オウカという国には各国から腕自慢が揃う冒険者組合がある。
名(迷)物補佐官でありながら冒険者でもあるファニィ、美貌の怪力美女ジュラフィス、
健気で超天才児のコートニス、生真面目で世話やき基質のタスク。
凸凹四人組が織りなすハチャメチャファンタジー!


       3

 グランフォート家の別荘だと言う、オウカの外れにある屋敷に潜入した俺とファニィ、そしてジュラさんは、闇に紛れるようにして、こっそりとコートを捜していた。
 いや、こっそりしているのは俺とファニィだけで、頭に血の昇ったジュラさんは、俺たちが止める間もなく屋敷の真正面から堂々と乗り込んでいってしまった。そのお陰で俺とファニィは、裏口からこっそり秘密裏に屋敷に潜入できたとも言える。
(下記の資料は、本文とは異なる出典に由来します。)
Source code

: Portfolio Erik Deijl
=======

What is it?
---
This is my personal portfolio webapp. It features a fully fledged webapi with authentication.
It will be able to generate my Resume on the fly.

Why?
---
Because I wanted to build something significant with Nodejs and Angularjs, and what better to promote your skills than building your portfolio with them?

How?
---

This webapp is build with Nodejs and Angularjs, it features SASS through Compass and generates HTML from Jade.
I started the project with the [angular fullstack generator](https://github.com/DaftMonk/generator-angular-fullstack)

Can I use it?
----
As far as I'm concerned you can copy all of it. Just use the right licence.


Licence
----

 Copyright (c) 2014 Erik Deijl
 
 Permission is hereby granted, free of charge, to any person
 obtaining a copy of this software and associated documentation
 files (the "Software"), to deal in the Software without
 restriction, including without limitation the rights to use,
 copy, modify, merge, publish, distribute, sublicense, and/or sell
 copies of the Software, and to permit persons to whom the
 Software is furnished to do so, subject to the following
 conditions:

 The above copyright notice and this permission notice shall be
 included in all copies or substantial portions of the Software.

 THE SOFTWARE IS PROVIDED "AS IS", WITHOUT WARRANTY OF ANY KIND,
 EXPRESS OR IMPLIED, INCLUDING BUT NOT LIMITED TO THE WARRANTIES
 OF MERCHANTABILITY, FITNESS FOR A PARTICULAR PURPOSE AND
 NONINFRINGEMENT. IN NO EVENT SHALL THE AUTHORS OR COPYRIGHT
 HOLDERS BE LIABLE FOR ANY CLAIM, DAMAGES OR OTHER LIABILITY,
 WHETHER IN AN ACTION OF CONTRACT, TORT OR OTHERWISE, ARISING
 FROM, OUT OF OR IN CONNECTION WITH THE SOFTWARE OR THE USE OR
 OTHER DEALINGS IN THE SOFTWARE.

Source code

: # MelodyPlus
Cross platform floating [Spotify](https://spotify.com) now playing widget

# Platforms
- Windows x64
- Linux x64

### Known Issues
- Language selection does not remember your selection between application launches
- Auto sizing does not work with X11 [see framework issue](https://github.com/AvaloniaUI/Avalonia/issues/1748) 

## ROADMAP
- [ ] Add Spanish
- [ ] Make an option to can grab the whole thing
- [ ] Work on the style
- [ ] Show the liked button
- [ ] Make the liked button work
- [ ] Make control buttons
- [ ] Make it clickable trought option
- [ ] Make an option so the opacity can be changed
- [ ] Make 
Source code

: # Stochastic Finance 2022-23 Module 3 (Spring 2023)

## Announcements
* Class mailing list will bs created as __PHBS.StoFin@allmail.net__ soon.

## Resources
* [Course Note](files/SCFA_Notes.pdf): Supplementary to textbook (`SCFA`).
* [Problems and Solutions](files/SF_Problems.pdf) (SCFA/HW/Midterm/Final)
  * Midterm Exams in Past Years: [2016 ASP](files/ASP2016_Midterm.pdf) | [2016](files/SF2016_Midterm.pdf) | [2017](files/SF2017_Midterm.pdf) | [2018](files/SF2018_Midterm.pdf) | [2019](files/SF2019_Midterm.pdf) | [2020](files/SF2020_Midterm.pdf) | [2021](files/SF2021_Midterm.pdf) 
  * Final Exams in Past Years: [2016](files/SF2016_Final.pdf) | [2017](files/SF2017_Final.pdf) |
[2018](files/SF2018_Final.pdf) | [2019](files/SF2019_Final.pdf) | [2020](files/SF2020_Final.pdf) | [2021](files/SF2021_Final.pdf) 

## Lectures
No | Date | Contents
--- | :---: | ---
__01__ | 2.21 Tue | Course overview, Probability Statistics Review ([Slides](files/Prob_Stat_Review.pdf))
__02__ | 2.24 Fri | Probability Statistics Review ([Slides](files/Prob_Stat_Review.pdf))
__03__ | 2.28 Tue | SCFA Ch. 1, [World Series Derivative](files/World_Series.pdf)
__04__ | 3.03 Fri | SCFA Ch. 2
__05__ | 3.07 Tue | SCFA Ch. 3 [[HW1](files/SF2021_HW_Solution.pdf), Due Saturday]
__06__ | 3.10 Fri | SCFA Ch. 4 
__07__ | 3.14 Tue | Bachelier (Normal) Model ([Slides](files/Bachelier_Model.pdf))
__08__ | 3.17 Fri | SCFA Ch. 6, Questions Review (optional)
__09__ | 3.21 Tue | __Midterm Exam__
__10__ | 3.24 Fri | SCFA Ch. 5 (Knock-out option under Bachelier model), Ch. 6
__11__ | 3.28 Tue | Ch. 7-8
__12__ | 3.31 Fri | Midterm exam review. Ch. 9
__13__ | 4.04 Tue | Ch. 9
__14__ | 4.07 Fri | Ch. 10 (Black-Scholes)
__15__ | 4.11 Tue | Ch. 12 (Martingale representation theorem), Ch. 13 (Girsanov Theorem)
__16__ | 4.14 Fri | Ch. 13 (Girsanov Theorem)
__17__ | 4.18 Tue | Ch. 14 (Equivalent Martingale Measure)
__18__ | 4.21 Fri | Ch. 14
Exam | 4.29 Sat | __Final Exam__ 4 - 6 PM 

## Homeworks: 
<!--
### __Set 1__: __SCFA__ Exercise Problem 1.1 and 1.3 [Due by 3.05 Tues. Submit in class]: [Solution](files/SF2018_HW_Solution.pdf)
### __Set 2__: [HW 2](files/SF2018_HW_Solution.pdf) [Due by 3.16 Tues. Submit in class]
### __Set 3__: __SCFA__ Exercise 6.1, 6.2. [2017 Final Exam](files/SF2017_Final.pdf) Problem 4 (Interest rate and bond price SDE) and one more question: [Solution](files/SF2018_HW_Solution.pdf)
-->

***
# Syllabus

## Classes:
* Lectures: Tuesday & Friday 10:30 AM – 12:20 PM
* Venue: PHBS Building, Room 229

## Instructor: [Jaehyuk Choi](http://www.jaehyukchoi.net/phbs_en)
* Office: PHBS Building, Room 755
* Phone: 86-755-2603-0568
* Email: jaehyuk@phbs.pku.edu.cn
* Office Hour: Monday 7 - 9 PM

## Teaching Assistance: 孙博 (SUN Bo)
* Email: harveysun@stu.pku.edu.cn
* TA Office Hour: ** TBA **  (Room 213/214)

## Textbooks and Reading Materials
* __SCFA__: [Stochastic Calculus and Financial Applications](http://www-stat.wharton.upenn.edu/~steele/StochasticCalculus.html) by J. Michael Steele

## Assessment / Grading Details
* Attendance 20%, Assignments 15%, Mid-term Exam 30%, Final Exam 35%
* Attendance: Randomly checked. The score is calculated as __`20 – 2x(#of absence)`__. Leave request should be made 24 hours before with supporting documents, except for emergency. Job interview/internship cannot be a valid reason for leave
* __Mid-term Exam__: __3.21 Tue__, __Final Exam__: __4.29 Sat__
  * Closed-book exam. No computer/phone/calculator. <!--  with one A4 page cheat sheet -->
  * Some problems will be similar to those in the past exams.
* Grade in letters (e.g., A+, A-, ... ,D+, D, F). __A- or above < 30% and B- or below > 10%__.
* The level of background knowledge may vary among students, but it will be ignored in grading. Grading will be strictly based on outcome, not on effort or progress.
 ジュラさんがコートに対して、病的と言うか盲目的と言うか、異常とも言えるほど溺愛し、過保護過ぎるほど過保護なのは知ってたが、いつものほほんと能天気なあの人が、ここまで露骨に怒りを露わにしてハキハキした人格に豹変するとは思っちゃいなかった。ジュラさんだってやる時はやるんだと分かった一件だった。
 日の暮れた市場でコートの帽子を見つけてからすぐにここへやってきたんで、あまり詳しく事情を聞いている暇はなかったんだが、どうやらジュラさんとコートは訳アリでグランフォート家を飛び出して来たらしい。
 道理で、俺が冒険者組合の面接でジーンの実家を家出してきたって元締めに告げた時、元締めがファニィを見てゲラゲラ笑っていたはずだ。ファニィのチームには、俺と同じく現役の家出娘と家出息子がいたんだからな。
 名家である実家が嫌で飛び出してきたという点は俺と同じ。ただその理由までは同じとは限らない。無事にコートを取り戻せたら詳しく聞いてみよう。これだけ大騒ぎに巻き込まれたんだ。俺にだって聞く権利はある。
 屋敷の中に潜入した俺はファニィと別れ、手分けしてコートを捜す事にした。
 しかしまさかあのグランフォート家の別荘に侵入して、こそこそ泥棒のような真似をする羽目になるとは思っちゃいなかった。
 俺も相当、ゴタゴタに首を突っ込むようになっちまったな。昔はこうじゃなかったはずなんだが、どうもこのオウカに来てから……いや、ファニィに絡まれてから、俺の人生の歯車が思いも寄らぬ方向へ、全力でフル回転しているような気がしてならない。事実そうだとしても、むしろ考えたら負けのような気がするから考えないでおこう。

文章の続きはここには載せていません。